Meta’s Stock: A Value Trap or a Hidden Opportunity?
12.12.2025 - 09:09:04Meta US30303M1027
Meta finds itself at a critical crossroads. Investor sentiment is being weighed down by the company's substantial infrastructure investments aimed at artificial intelligence, even as its share price has retreated to what some consider an attractive valuation. This tension has prompted analysts at Morgan Stanley to adjust their price target, though they maintain a favorable long-term outlook. The central question for the market is whether the current discount represents a compelling entry point or a red flag signaling escalating expenditures.
Reports suggest internal discussions regarding AI direction may be causing some strategic friction. The launch of the new AI model, internally dubbed "Avocado," is reportedly delayed until 2026, introducing uncertainty into the product roadmap. In response, CEO Mark Zuckerberg has taken a hands-on role with the "Superintelligence" research team. Furthermore, the company is reportedly considering a strategic pivot from its open-source approach toward more closed AI models, a move seen as potentially creating better monetization avenues.
Meanwhile, positive signals for future profitability are emerging from the Reality Labs division, home to the Metaverse ambitions. The unit is facing potential staff reductions and budget cuts—a development market observers view as a necessary step toward fiscal discipline. This is particularly relevant given that Reality Labs reported an operating loss of $4.43 billion on revenue of just $470 million in the third quarter alone. Since Morgan Stanley's models have not yet factored in any personnel reductions, there exists potential for upside surprises in future earnings estimates.

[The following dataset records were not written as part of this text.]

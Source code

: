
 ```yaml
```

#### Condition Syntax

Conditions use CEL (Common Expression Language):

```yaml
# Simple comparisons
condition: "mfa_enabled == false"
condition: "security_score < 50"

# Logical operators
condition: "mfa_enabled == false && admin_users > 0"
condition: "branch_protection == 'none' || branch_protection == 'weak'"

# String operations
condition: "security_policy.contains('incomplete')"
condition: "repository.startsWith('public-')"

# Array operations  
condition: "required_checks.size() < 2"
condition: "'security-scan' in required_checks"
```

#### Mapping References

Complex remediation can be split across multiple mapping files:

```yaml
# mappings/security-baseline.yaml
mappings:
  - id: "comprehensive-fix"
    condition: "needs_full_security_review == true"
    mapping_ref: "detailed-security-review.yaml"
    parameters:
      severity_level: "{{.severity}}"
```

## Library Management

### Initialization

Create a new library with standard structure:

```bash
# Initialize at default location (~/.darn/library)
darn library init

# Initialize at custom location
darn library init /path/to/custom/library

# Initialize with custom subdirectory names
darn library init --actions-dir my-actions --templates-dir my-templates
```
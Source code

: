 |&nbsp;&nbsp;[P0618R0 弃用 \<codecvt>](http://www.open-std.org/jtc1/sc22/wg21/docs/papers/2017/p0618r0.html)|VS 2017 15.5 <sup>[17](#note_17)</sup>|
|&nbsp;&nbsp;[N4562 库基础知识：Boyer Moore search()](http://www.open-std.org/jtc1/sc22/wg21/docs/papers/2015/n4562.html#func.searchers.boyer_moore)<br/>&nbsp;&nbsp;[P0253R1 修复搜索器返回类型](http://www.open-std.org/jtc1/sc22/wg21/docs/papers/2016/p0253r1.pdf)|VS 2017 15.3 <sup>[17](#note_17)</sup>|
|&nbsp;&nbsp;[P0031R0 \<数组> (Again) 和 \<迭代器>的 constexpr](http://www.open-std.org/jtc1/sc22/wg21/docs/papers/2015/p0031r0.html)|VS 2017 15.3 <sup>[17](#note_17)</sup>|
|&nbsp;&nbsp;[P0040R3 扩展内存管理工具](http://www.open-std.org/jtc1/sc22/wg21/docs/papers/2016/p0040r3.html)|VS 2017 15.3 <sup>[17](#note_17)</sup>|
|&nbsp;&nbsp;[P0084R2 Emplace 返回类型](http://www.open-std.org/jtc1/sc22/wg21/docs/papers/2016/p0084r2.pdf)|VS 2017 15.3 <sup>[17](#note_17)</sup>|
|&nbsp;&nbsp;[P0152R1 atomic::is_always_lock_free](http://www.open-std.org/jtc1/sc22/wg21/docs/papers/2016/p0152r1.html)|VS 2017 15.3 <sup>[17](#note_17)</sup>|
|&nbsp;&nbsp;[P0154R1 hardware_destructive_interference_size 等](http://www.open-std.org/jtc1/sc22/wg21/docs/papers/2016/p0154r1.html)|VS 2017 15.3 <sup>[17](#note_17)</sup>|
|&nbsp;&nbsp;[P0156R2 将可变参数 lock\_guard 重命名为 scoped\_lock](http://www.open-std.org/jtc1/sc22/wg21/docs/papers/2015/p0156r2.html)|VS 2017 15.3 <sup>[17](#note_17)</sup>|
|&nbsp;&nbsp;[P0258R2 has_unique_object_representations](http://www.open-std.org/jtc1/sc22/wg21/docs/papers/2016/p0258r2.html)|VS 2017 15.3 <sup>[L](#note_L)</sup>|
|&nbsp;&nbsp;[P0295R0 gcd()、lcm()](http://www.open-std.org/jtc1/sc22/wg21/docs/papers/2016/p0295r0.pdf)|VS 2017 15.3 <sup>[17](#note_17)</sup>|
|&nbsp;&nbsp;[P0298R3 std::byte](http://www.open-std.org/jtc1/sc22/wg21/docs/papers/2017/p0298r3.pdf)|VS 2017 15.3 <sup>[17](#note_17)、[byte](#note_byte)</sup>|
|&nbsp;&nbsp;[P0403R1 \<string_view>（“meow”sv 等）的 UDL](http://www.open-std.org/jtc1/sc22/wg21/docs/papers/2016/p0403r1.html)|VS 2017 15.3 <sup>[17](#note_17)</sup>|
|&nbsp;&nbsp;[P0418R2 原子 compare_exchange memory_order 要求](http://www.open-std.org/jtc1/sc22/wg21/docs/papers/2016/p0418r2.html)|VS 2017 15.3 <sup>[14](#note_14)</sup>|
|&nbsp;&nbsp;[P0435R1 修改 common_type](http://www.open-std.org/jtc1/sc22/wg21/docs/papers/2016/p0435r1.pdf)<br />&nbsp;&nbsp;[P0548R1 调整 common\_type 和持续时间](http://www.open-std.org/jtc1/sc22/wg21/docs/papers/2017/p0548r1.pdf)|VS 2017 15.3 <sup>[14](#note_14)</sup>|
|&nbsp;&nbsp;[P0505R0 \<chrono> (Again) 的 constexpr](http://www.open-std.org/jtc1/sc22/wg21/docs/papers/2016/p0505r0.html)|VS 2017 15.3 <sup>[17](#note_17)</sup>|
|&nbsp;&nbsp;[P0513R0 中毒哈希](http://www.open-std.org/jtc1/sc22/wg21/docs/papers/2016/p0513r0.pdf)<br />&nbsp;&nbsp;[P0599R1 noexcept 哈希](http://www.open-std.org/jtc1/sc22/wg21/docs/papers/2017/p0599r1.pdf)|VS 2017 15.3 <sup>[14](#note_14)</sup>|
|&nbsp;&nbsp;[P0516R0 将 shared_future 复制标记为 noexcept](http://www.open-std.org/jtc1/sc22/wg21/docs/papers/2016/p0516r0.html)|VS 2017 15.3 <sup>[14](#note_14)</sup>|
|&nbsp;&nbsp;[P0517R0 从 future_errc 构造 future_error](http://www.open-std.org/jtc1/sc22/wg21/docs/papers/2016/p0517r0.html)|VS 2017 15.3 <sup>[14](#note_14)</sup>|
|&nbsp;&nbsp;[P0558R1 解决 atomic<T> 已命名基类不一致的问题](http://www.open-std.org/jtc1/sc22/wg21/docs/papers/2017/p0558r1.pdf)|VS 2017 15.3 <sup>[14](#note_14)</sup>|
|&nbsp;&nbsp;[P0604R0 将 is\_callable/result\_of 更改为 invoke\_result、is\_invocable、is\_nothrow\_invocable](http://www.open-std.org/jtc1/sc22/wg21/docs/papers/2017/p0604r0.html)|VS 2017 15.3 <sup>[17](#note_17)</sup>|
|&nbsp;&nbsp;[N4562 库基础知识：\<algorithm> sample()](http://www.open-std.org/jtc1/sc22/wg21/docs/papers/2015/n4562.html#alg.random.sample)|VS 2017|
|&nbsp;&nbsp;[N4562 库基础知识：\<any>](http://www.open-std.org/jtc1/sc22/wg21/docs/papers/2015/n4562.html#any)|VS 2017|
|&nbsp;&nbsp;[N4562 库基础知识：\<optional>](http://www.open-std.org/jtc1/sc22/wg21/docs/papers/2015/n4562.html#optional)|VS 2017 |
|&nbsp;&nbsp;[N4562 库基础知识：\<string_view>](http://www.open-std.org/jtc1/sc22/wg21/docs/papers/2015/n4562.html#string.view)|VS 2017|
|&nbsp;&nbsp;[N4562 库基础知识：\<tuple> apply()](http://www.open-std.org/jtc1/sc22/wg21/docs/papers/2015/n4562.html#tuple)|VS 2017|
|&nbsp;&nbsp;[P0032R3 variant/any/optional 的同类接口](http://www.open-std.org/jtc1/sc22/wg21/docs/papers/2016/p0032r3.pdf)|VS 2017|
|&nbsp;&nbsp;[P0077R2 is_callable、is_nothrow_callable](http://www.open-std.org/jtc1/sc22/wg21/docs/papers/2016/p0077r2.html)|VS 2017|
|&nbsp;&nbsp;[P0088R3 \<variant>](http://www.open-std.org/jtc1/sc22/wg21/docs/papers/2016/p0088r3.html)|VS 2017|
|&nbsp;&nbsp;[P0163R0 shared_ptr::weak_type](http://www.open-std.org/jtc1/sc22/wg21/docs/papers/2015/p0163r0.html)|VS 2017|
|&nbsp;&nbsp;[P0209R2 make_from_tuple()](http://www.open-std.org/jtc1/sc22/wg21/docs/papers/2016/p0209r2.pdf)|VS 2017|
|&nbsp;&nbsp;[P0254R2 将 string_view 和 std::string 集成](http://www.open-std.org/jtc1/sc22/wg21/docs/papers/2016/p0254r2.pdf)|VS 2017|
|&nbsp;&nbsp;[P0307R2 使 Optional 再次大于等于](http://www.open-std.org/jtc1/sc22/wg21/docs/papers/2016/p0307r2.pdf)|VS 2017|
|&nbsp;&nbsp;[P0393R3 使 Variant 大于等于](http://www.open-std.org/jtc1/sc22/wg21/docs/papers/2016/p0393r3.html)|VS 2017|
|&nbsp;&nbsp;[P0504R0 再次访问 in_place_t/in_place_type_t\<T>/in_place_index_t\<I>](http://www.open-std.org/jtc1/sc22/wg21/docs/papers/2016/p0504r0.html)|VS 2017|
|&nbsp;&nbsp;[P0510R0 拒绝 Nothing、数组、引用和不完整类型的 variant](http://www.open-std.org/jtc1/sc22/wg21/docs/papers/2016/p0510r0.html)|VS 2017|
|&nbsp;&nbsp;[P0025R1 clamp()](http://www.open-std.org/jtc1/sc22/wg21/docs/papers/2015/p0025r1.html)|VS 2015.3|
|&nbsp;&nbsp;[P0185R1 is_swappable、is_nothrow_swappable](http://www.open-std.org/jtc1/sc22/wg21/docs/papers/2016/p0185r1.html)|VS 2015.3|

Valuation Under Significant Pressure
The recent share price decline has created a notable valuation disparity. Meta's forward price-to-earnings (P/E) ratio has fallen from a high of 28 to approximately 22. This now places the social media giant at a clear discount to rival Alphabet, which trades at a P/E of 28. Morgan Stanley analyst Brian Nowak characterized Alphabet's premium as "overdone," emphasizing that Meta is one of the few companies positioned to effectively monetize its data and distribution scale through AI.
Should investors sell immediately? Or is it worth buying Meta?
Morgan Stanley has reduced its price target for Meta from $820 to $750, while reaffirming its "Overweight" rating. The bank cited concerns over rising operational expenses, which could reach an estimated $155 billion by 2026, as the primary reason. This projected cost surge is a direct consequence of the company's aggressive AI investment strategy.
The pressure on the stock is further illustrated by its current trading price, which sits roughly 21% below its 52-week high.
Key Data Points and Developments:
* Revised Capex Forecast: Capital expenditure guidance for 2025 was raised to a range of $70 to $72 billion.
* Strong Revenue Growth: Third-quarter revenue increased by 26% year-over-year to $51.2 billion.
* Analyst Adjustment: Morgan Stanley's price target was lowered to $750.
* Compressed Valuation: The P/E ratio contracted from 28 to 22.
The Pivotal January Catalyst
The upcoming earnings call in January 2026 is widely viewed as a crucial catalyst for the stock's trajectory. Investors are anticipating clear guidance on operational margins, which could establish a floor for earnings per share around the $30 mark. Morgan Stanley analysts suggest that if management successfully executes its strategy and the "Superintelligence" team delivers on its promises, a bullish scenario could see the share price reaching as high as $1,000 by 2027.